■ **Task goal**:
Each line of the listing below must be returned exactly.

■ **Exercise material**:
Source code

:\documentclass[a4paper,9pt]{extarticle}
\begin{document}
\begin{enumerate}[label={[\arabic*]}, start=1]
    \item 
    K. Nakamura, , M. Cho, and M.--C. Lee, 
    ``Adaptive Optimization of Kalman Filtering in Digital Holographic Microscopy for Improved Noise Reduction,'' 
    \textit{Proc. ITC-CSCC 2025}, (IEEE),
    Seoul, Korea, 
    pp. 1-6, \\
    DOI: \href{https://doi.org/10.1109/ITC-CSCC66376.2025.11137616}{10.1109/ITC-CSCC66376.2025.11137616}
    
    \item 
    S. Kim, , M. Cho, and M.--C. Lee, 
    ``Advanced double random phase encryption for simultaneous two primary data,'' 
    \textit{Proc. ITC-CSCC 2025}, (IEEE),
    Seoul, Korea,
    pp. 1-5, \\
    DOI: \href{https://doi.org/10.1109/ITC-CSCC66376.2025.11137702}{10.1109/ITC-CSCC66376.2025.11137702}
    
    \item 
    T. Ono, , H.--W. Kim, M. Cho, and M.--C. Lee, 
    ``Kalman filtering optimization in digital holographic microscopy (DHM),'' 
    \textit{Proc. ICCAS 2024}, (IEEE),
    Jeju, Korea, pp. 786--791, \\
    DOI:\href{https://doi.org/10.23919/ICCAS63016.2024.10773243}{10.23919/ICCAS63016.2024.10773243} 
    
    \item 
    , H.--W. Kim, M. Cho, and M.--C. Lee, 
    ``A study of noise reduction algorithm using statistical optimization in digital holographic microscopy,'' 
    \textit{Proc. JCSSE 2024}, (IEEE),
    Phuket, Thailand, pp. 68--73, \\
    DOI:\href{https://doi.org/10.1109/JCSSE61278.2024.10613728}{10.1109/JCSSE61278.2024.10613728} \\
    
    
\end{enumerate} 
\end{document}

■ **Finished exercise**:
Source code

:\documentclass[a4paper,9pt]{extarticle}
\begin{document}
\begin{enumerate}[label={[\arabic*]}, start=1]
    \item 
    K. Nakamura, , M. Cho, and M.--C. Lee, 
    ``Adaptive Optimization of Kalman Filtering in Digital Holographic Microscopy for Improved Noise Reduction,'' 
    \textit{Proc. ITC-CSCC 2025}, (IEEE),
    Seoul, Korea, 
    pp. 1-6, \\
    DOI: \href{https://doi.org/10.1109/ITC-CSCC66376.2025.11137616}{10.1109/ITC-CSCC66376.2025.11137616}
    
    \item 
    S. Kim, , M. Cho, and M.--C. Lee, 
    ``Advanced double random phase encryption for simultaneous two primary data,'' 
    \textit{Proc. ITC-CSCC 2025}, (IEEE),
    Seoul, Korea,
    pp. 1-5, \\
    DOI: \href{https://doi.org/10.1109/ITC-CSCC66376.2025.11137702}{10.1109/ITC-CSCC66376.2025.11137702}
    
    \item 
    T. Ono, , H.--W. Kim, M. Cho, and M.--C. Lee, 
    ``Kalman filtering optimization in digital holographic microscopy (DHM),'' 
    \textit{Proc. ICCAS 2024}, (IEEE),
    Jeju, Korea, pp. 786--791, \\
    DOI:\href{https://doi.org/10.23919/ICCAS63016.2024.10773243}{10.23919/ICCAS63016.2024.10773243} 
    
    \item 
    , H.--W. Kim, M. Cho, and M.--C. Lee, 
    ``A study of noise reduction algorithm using statistical optimization in digital holographic microscopy,'' 
    \textit{Proc. JCSSE 2024}, (IEEE),
    Phuket, Thailand, pp. 68--73, \\
    DOI:\href{https://doi.org/10.1109/JCSSE61278.2024.10613728}{10.1109/JCSSE61278.2024.10613728} \\
    
    
\end{enumerate} 
\end{document}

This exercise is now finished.